高熱になるメモリーは、ドーターカードに挿す構造になっています。メモリー自体もヒートシンクが付いています。
一つ一つ外して、メモリースロットとコネクタ部を清掃してから、差し治します。
CPUグリスの塗り直し
CPUグリスを塗りすぎると はみ出て、ソケットの端子を汚してしまいます。
CPUを外して、CPUやソケット部分に クリーナーを洗うようにたっぶりとかけて ティッシュに染みこませるか、濡れた状態でエアブローで吹き飛ばします。
コンタクトスプレーって何? どう使うの?
コンタクトスプレー(接点復活スプレー)は、オーディオユーザに おすすめの1本です。

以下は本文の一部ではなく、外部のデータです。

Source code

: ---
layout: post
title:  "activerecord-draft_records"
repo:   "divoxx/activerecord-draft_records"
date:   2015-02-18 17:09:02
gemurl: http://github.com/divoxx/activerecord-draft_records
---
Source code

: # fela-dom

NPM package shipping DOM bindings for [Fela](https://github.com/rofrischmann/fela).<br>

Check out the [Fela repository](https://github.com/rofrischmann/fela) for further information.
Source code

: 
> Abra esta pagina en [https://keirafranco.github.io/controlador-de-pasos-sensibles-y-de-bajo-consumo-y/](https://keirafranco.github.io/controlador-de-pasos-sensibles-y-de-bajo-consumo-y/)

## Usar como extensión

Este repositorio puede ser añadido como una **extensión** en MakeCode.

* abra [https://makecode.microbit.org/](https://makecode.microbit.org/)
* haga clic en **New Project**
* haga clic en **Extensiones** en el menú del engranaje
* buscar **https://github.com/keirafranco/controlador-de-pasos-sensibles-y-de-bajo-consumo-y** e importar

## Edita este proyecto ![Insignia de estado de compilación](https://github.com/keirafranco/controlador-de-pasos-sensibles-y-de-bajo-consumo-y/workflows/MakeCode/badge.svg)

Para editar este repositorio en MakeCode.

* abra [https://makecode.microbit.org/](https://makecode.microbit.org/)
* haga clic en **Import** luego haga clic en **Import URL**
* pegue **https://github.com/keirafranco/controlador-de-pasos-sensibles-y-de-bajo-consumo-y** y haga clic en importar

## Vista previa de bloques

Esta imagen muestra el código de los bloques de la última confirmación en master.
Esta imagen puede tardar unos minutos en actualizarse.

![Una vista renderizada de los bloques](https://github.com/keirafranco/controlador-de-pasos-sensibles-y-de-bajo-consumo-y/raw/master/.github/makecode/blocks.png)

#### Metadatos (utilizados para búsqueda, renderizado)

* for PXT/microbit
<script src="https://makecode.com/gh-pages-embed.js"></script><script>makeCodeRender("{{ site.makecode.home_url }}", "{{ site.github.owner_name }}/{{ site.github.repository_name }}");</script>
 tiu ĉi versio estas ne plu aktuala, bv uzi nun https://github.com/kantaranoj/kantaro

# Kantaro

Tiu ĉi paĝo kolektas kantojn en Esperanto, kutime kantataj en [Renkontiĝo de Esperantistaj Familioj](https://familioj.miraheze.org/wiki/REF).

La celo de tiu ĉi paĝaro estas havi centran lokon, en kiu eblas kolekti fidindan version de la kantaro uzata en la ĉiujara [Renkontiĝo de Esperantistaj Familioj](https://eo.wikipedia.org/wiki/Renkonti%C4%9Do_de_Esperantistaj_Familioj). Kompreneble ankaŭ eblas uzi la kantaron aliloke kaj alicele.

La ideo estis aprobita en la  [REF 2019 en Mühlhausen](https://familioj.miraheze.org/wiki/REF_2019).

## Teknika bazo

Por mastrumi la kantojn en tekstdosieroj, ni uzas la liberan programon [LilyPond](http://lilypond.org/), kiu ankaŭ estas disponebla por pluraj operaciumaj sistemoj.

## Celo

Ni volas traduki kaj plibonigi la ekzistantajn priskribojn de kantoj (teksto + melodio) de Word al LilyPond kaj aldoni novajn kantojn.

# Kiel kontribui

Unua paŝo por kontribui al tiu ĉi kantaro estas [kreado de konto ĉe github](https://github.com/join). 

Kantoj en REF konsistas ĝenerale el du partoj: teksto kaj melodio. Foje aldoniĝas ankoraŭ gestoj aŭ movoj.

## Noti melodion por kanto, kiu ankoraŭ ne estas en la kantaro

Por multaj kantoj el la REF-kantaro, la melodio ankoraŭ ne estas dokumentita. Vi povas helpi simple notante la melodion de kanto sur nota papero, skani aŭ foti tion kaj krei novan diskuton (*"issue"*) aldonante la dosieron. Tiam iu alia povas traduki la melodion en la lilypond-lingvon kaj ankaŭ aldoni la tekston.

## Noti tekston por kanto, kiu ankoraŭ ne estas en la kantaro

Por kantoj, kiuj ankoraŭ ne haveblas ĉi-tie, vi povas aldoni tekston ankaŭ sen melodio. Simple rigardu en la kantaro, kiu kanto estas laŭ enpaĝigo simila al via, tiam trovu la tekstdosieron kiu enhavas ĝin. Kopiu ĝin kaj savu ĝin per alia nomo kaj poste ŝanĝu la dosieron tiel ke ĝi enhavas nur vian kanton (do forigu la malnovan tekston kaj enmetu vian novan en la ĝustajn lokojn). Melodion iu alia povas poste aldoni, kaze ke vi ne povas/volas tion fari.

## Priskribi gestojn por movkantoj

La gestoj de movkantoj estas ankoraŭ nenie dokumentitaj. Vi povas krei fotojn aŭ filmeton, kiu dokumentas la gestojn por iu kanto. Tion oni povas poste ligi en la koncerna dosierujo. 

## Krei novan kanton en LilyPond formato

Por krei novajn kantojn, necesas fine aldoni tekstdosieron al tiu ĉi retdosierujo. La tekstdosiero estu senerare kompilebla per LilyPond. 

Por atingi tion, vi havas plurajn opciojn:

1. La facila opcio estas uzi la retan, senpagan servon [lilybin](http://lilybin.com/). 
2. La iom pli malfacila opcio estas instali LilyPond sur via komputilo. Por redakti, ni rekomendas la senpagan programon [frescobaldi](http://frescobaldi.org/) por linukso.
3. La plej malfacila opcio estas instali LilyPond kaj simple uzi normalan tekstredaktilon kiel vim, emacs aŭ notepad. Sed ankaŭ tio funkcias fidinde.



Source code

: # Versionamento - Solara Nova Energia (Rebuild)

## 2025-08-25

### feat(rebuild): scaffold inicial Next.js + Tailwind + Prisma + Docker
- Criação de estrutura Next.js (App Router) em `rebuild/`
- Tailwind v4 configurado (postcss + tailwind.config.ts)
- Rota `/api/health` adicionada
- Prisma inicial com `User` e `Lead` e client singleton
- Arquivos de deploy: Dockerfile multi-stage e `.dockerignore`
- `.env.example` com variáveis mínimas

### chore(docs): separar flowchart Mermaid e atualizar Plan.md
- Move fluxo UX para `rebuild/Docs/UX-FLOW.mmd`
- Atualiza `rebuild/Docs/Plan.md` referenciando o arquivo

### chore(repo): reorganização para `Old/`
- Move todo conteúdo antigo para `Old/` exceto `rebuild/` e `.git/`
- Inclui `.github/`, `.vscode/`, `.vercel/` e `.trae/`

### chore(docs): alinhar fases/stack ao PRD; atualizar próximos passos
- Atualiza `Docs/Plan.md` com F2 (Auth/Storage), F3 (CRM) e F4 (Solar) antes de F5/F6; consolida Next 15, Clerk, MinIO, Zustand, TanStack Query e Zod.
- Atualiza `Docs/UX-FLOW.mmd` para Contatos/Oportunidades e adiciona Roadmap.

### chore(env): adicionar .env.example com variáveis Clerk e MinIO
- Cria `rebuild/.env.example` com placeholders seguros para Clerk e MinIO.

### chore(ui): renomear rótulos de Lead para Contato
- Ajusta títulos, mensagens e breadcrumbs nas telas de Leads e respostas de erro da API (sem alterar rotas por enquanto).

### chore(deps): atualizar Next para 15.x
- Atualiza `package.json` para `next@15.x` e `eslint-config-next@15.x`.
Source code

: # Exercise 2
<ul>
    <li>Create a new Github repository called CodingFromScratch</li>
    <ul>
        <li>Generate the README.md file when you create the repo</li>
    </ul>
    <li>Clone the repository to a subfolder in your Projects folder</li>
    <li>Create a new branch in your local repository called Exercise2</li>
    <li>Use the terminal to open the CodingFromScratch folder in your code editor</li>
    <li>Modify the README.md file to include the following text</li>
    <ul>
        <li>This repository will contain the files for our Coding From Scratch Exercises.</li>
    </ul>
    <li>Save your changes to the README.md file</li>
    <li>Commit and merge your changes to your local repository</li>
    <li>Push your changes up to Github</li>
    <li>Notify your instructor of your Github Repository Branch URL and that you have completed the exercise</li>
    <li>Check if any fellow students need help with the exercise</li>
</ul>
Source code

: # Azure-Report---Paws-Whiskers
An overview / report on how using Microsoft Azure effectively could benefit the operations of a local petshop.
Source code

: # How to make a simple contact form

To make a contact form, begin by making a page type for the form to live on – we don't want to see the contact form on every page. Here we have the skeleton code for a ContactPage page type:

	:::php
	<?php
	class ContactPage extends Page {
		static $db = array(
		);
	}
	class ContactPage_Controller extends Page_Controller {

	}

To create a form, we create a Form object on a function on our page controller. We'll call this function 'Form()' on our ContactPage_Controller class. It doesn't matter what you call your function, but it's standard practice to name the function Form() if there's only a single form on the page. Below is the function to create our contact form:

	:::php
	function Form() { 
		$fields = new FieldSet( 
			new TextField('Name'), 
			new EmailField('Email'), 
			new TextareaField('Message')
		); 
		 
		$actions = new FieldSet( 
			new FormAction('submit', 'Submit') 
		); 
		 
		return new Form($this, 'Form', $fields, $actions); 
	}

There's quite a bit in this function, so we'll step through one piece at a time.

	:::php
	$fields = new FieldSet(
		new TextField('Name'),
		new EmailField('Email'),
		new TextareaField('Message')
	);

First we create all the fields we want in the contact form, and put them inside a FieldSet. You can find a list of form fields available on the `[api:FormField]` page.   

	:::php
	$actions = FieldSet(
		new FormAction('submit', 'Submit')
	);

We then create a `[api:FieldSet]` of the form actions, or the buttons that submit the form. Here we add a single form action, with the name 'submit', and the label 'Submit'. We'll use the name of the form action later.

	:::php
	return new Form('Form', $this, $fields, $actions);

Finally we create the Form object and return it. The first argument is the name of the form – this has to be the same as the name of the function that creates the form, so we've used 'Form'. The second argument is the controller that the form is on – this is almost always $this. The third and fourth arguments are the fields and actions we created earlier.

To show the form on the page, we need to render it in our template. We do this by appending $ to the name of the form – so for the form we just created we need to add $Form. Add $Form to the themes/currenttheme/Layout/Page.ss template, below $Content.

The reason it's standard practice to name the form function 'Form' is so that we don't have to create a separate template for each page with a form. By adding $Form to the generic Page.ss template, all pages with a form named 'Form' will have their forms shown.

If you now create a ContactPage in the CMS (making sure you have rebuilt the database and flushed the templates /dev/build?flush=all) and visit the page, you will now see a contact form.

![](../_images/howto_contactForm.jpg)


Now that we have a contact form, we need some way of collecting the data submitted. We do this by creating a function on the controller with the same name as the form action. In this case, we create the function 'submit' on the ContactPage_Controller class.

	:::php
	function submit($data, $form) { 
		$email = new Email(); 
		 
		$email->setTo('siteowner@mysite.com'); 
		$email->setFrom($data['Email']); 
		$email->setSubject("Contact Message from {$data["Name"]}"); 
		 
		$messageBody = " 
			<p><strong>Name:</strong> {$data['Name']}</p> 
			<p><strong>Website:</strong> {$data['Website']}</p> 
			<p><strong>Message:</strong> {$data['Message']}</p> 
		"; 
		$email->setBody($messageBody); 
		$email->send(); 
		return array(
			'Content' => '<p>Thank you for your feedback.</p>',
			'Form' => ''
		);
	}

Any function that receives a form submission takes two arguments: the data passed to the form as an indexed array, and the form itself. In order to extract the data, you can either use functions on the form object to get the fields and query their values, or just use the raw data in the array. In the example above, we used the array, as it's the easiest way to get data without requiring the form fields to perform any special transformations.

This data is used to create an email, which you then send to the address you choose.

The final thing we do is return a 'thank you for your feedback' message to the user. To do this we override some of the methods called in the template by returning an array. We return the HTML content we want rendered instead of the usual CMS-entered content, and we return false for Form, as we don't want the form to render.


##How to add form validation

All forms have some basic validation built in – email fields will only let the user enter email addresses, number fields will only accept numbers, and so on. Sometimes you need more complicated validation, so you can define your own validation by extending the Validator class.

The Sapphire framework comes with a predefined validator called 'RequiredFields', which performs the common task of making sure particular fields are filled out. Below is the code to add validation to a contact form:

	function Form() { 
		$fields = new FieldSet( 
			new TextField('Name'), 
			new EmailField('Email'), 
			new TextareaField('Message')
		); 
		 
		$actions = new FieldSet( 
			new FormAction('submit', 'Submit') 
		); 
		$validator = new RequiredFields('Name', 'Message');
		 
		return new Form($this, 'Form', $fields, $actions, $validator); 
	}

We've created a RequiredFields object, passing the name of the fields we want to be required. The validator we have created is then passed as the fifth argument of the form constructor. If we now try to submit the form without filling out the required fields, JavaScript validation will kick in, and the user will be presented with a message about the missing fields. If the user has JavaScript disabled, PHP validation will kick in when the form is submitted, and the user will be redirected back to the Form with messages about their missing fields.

適用例は、たくさんありすぎて…、一部をかじょうがきにします。
- 金メッキではない、スピーカーの端子やバナナプラグ
- 金メッキではない、オーディオプラグ、標準フォンプラグ、HDMIプラグ、ジャック
- 金メッキではない、RCAプラグ
- 金メッキではない、F型、M型 同軸コネクター
- 通信機器のアンテナ、アース端子
- DCプラグ
- マイクのXLR端子など
- 安物のテスターのプローブ(金メッキではないので)
- 測定器のプローブ端子
- パソコンのマザーボード、デバイスの電源や信号ケーブルの端子
- RS-232C、SCSIなどのコネクター
- ACコンセントプラグ(グリスを使う)
- 乾電池、充電池の端子(グリスを使う)
端子の すべてに使います。
エレクトロニッククリーナーと同じアルコールの有機溶剤なのですが、酸化皮膜を浮かせる効果を強化する油分が入っています。
液体、油分は 非電導性のため 短絡(ショート)はしないが、念のため 本体の電源OFF、ケーブルは抜いた状態で プラグとジャックに噴霧しよう。
スピーカーケーブルや端子
2010年代前半、PCオーディオ(デスクトップ・オーディオ)ブームで、一世を風靡した「中華のデジタルアンプ」です。
立派なアルミのケースに入れられた小型のデジタルパワーアンプです。
にもかかわらず、価格は1〜4千円と安価に売られていたので、ガジェット/オーディオ系ブロガーの間で もてはやされました。
当時は、AliExpressなどの中国の通販業者がなかったので、中国のシンセンで買い付けてきた個人業者からAmazonやヤフオク経由で買っていました。
安い、当然 部品はすべて安物です。端子は、すぐに錆びて接続不良になります。
とくに、スピーカー端子の接続不良が頻繁に起きます。
端子をコンタクトスプレーで酸化皮膜を取って、スピーカーケーブルの皮膜も拭き取って、ネジで締め直すなどの作業をします。
ステレオスピーカーやサラウンドスピーカーの音がバランスが悪くなるようなら、端子をコンタクトスプレーを吹き付けて汚れを浮かせて拭き取り、ケーブル端子を綺麗にしてから、つなぎ直してみましょう。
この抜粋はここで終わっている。